■ **Work item**
Copy every line below that has the word "디스커버리" in it.

* * * * *

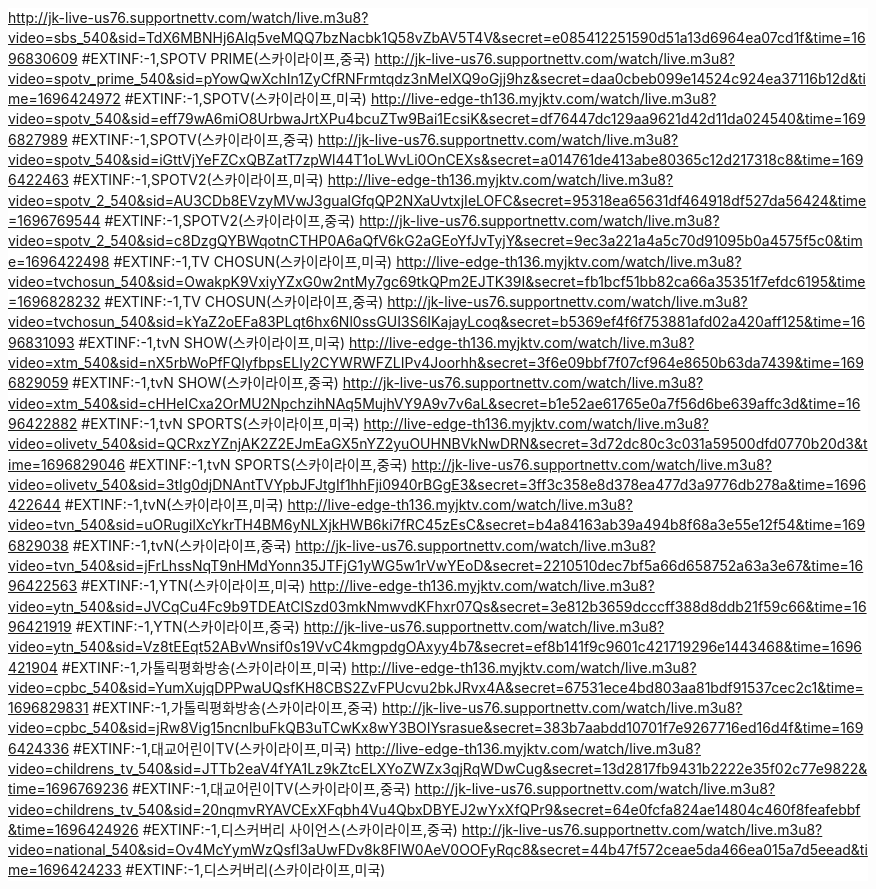 http://jk-live-us76.supportnettv.com/watch/live.m3u8?video=sbs_540&sid=TdX6MBNHj6Alq5veMQQ7bzNacbk1Q58vZbAV5T4V&secret=e085412251590d51a13d6964ea07cd1f&time=1696830609
#EXTINF:-1,SPOTV PRIME(스카이라이프,중국)
http://jk-live-us76.supportnettv.com/watch/live.m3u8?video=spotv_prime_540&sid=pYowQwXchIn1ZyCfRNFrmtqdz3nMeIXQ9oGjj9hz&secret=daa0cbeb099e14524c924ea37116b12d&time=1696424972
#EXTINF:-1,SPOTV(스카이라이프,미국)
http://live-edge-th136.myjktv.com/watch/live.m3u8?video=spotv_540&sid=eff79wA6miO8UrbwaJrtXPu4bcuZTw9Bai1EcsiK&secret=df76447dc129aa9621d42d11da024540&time=1696827989
#EXTINF:-1,SPOTV(스카이라이프,중국)
http://jk-live-us76.supportnettv.com/watch/live.m3u8?video=spotv_540&sid=iGttVjYeFZCxQBZatT7zpWl44T1oLWvLi0OnCEXs&secret=a014761de413abe80365c12d217318c8&time=1696422463
#EXTINF:-1,SPOTV2(스카이라이프,미국)
http://live-edge-th136.myjktv.com/watch/live.m3u8?video=spotv_2_540&sid=AU3CDb8EVzyMVwJ3gualGfqQP2NXaUvtxjIeLOFC&secret=95318ea65631df464918df527da56424&time=1696769544
#EXTINF:-1,SPOTV2(스카이라이프,중국)
http://jk-live-us76.supportnettv.com/watch/live.m3u8?video=spotv_2_540&sid=c8DzgQYBWqotnCTHP0A6aQfV6kG2aGEoYfJvTyjY&secret=9ec3a221a4a5c70d91095b0a4575f5c0&time=1696422498
#EXTINF:-1,TV CHOSUN(스카이라이프,미국)
http://live-edge-th136.myjktv.com/watch/live.m3u8?video=tvchosun_540&sid=OwakpK9VxiyYZxG0w2ntMy7gc69tkQPm2EJTK39I&secret=fb1bcf51bb82ca66a35351f7efdc6195&time=1696828232
#EXTINF:-1,TV CHOSUN(스카이라이프,중국)
http://jk-live-us76.supportnettv.com/watch/live.m3u8?video=tvchosun_540&sid=kYaZ2oEFa83PLqt6hx6Nl0ssGUI3S6IKajayLcoq&secret=b5369ef4f6f753881afd02a420aff125&time=1696831093
#EXTINF:-1,tvN SHOW(스카이라이프,미국)
http://live-edge-th136.myjktv.com/watch/live.m3u8?video=xtm_540&sid=nX5rbWoPfFQlyfbpsELIy2CYWRWFZLIPv4Joorhh&secret=3f6e09bbf7f07cf964e8650b63da7439&time=1696829059
#EXTINF:-1,tvN SHOW(스카이라이프,중국)
http://jk-live-us76.supportnettv.com/watch/live.m3u8?video=xtm_540&sid=cHHeICxa2OrMU2NpchzihNAq5MujhVY9A9v7v6aL&secret=b1e52ae61765e0a7f56d6be639affc3d&time=1696422882
#EXTINF:-1,tvN SPORTS(스카이라이프,미국)
http://live-edge-th136.myjktv.com/watch/live.m3u8?video=olivetv_540&sid=QCRxzYZnjAK2Z2EJmEaGX5nYZ2yuOUHNBVkNwDRN&secret=3d72dc80c3c031a59500dfd0770b20d3&time=1696829046
#EXTINF:-1,tvN SPORTS(스카이라이프,중국)
http://jk-live-us76.supportnettv.com/watch/live.m3u8?video=olivetv_540&sid=3tIg0djDNAntTVYpbJFJtgIf1hhFji0940rBGgE3&secret=3ff3c358e8d378ea477d3a9776db278a&time=1696422644
#EXTINF:-1,tvN(스카이라이프,미국)
http://live-edge-th136.myjktv.com/watch/live.m3u8?video=tvn_540&sid=uORugilXcYkrTH4BM6yNLXjkHWB6ki7fRC45zEsC&secret=b4a84163ab39a494b8f68a3e55e12f54&time=1696829038
#EXTINF:-1,tvN(스카이라이프,중국)
http://jk-live-us76.supportnettv.com/watch/live.m3u8?video=tvn_540&sid=jFrLhssNqT9nHMdYonn35JTFjG1yWG5w1rVwYEoD&secret=2210510dec7bf5a66d658752a63a3e67&time=1696422563
#EXTINF:-1,YTN(스카이라이프,미국)
http://live-edge-th136.myjktv.com/watch/live.m3u8?video=ytn_540&sid=JVCqCu4Fc9b9TDEAtClSzd03mkNmwvdKFhxr07Qs&secret=3e812b3659dcccff388d8ddb21f59c66&time=1696421919
#EXTINF:-1,YTN(스카이라이프,중국)
http://jk-live-us76.supportnettv.com/watch/live.m3u8?video=ytn_540&sid=Vz8tEEqt52ABvWnsif0s19VvC4kmgpdgOAxyy4b7&secret=ef8b141f9c9601c421719296e1443468&time=1696421904
#EXTINF:-1,가톨릭평화방송(스카이라이프,미국)
http://live-edge-th136.myjktv.com/watch/live.m3u8?video=cpbc_540&sid=YumXujqDPPwaUQsfKH8CBS2ZvFPUcvu2bkJRvx4A&secret=67531ece4bd803aa81bdf91537cec2c1&time=1696829831
#EXTINF:-1,가톨릭평화방송(스카이라이프,중국)
http://jk-live-us76.supportnettv.com/watch/live.m3u8?video=cpbc_540&sid=jRw8Vig15ncnlbuFkQB3uTCwKx8wY3BOIYsrasue&secret=383b7aabdd10701f7e9267716ed16d4f&time=1696424336
#EXTINF:-1,대교어린이TV(스카이라이프,미국)
http://live-edge-th136.myjktv.com/watch/live.m3u8?video=childrens_tv_540&sid=JTTb2eaV4fYA1Lz9kZtcELXYoZWZx3qjRqWDwCug&secret=13d2817fb9431b2222e35f02c77e9822&time=1696769236
#EXTINF:-1,대교어린이TV(스카이라이프,중국)
http://jk-live-us76.supportnettv.com/watch/live.m3u8?video=childrens_tv_540&sid=20nqmvRYAVCExXFqbh4Vu4QbxDBYEJ2wYxXfQPr9&secret=64e0fcfa824ae14804c460f8feafebbf&time=1696424926
#EXTINF:-1,디스커버리 사이언스(스카이라이프,중국)
http://jk-live-us76.supportnettv.com/watch/live.m3u8?video=national_540&sid=Ov4McYymWzQsfl3aUwFDv8k8FIW0AeV0OOFyRqc8&secret=44b47f572ceae5da466ea015a7d5eead&time=1696424233
#EXTINF:-1,디스커버리(스카이라이프,미국)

* * * * *

■ **Answer to this exercise**
#EXTINF:-1,디스커버리 사이언스(스카이라이프,중국)
#EXTINF:-1,디스커버리(스카이라이프,미국)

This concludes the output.